- **WHAT YOU HAVE TO DO**: Where the word "simple" occurs in a line of the listing below, copy that line.
-=-=-=-=-
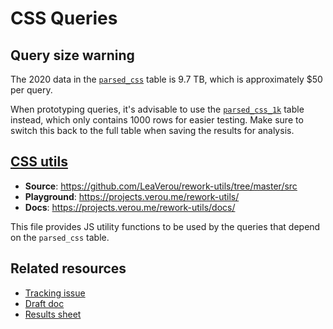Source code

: # CSS Queries

## Query size warning

The 2020 data in the [`parsed_css`](https://console.cloud.google.com/bigquery?p=httparchive&d=almanac&t=parsed_css&page=table) table is 9.7 TB, which is approximately $50 per query.

When prototyping queries, it's advisable to use the [`parsed_css_1k`](https://console.cloud.google.com/bigquery?p=httparchive&d=almanac&t=parsed_css_1k&page=table) table instead, which only contains 1000 rows for easier testing. Make sure to switch this back to the full table when saving the results for analysis.

## [CSS utils](../../lib/css-utils.js)

- **Source**: https://github.com/LeaVerou/rework-utils/tree/master/src
- **Playground**: https://projects.verou.me/rework-utils/
- **Docs**: https://projects.verou.me/rework-utils/docs/

This file provides JS utility functions to be used by the queries that depend on the `parsed_css` table.

## Related resources

- [Tracking issue](https://github.com/HTTPArchive/almanac.httparchive.org/issues/898)
- [Draft doc](https://docs.google.com/document/d/1Cy9acip1ZQScoQEeds5-6l1FFFBJTJr4SheZiQxbj-Q/edit?usp=sharing)
- [Results sheet](https://docs.google.com/spreadsheets/d/1sMWXWjMujqfAREYxNbG_t1fOJKYCA6ASLwtz4pBQVTw/edit?usp=sharing)
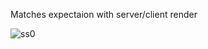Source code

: Matches expectaion with server/client render

![ss0](https://user-images.githubusercontent.com/57231794/219824481-574a443c-a6ad-4e67-8dfb-ab6aee4a7a27.png)


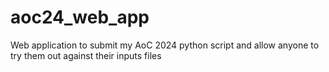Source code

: # aoc24_web_app
 Web application to submit my AoC 2024 python script and allow anyone to try them out against their inputs files
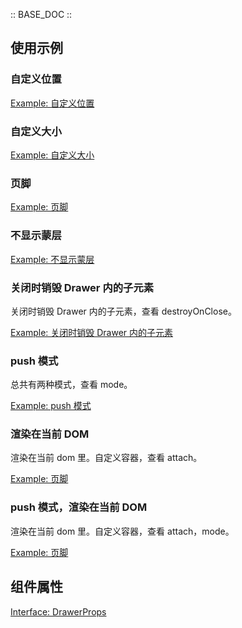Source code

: :: BASE_DOC ::

## 使用示例

### 自定义位置

[Example: 自定义位置](./_example/PlacementUsageExample.jsx)

### 自定义大小

[Example: 自定义大小](./_example/SizeUsageExample.jsx)

### 页脚

[Example: 页脚](./_example/FooterUsageExample.jsx)

### 不显示蒙层

[Example: 不显示蒙层](./_example/NoMaskUsageExample.jsx)

### 关闭时销毁 Drawer 内的子元素

关闭时销毁 Drawer 内的子元素，查看 destroyOnClose。

[Example: 关闭时销毁 Drawer 内的子元素](./_example/DestroyOnCloseUsageExample.jsx)

### push 模式

总共有两种模式，查看 mode。

[Example: push 模式](./_example/ModeUsageExample.jsx)

### 渲染在当前 DOM

渲染在当前 dom 里。自定义容器，查看 attach。

[Example: 页脚](./_example/CurrentDOMUsageExample.jsx)

### push 模式，渲染在当前 DOM

渲染在当前 dom 里。自定义容器，查看 attach，mode。

[Example: 页脚](./_example/CurrentDOMModeUsageExample.jsx)

## 组件属性

[Interface: DrawerProps](Drawer.tsx)
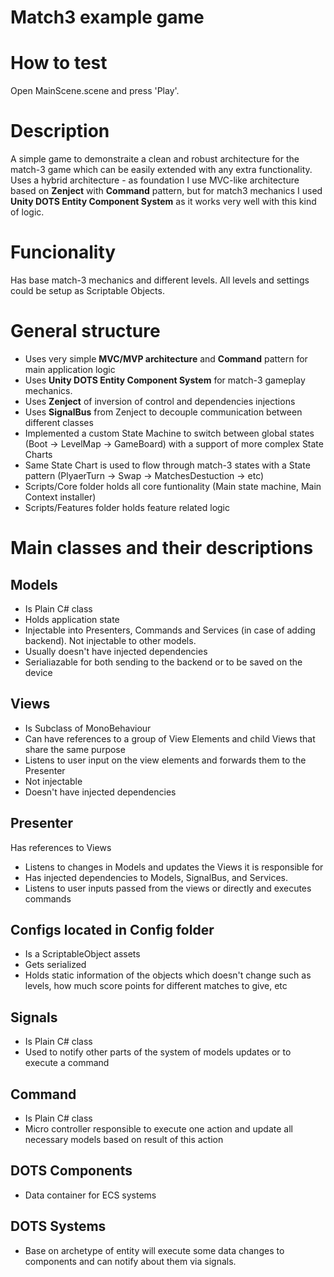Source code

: # Match3 example game

# How to test
Open MainScene.scene and press 'Play'.
# Description
A simple game to demonstraite a clean and robust architecture for the match-3 game which can be easily extended with any extra functionality. 
Uses a hybrid architecture - as foundation I use MVC-like architecture based on **Zenject** with **Command** pattern, but for match3 mechanics I used **Unity DOTS Entity Component System** as it works very well with this kind of logic.

# Funcionality

Has base match-3 mechanics and different levels. All levels and settings could be setup as Scriptable Objects.

# General structure

* Uses very simple **MVC/MVP architecture** and **Command** pattern for main application logic
* Uses **Unity DOTS Entity Component System** for match-3 gameplay mechanics.
* Uses **Zenject** of inversion of control and dependencies injections
* Uses **SignalBus** from Zenject to decouple communication between different classes
* Implemented a custom State Machine to switch between global states (Boot -> LevelMap -> GameBoard) with a support of more complex State Charts
* Same State Chart is used to flow through match-3 states with a State pattern (PlyaerTurn -> Swap -> MatchesDestuction -> etc)
* Scripts/Core folder holds all core funtionality (Main state machine, Main Context installer)
* Scripts/Features folder holds feature related logic

# Main classes and their descriptions

## Models 
* Is Plain C# class
* Holds application state
* Injectable into Presenters, Commands and Services (in case of adding backend). Not injectable to other models.
* Usually doesn't have injected dependencies
* Serialiazable for both sending to the backend or to be saved on the device

## Views
* Is Subclass of MonoBehaviour
* Can have references to a group of View Elements and child Views that share the same purpose
* Listens to user input on the view elements and forwards them to the Presenter
* Not injectable
* Doesn't have injected dependencies

## Presenter
Has references to Views
* Listens to changes in Models and updates the Views it is responsible for
* Has injected dependencies to Models, SignalBus, and Services.
* Listens to user inputs passed from the views or directly and executes commands

## Configs located in Config folder
* Is a ScriptableObject assets
* Gets serialized 
* Holds static information of the objects which doesn't change such as levels, how much score points for different matches to give, etc

## Signals
* Is Plain C# class
* Used to notify other parts of the system of models updates or to execute a command

## Command
* Is Plain C# class
* Micro controller responsible to execute one action and update all necessary models based on result of this action

## DOTS Components
* Data container for ECS systems

## DOTS Systems
* Base on archetype of entity will execute some data changes to components and can notify about them via signals.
-=-=-=-=-
- **TASK OUTPUT**:
A simple game to demonstraite a clean and robust architecture for the match-3 game which can be easily extended with any extra functionality. 
* Uses very simple **MVC/MVP architecture** and **Command** pattern for main application logic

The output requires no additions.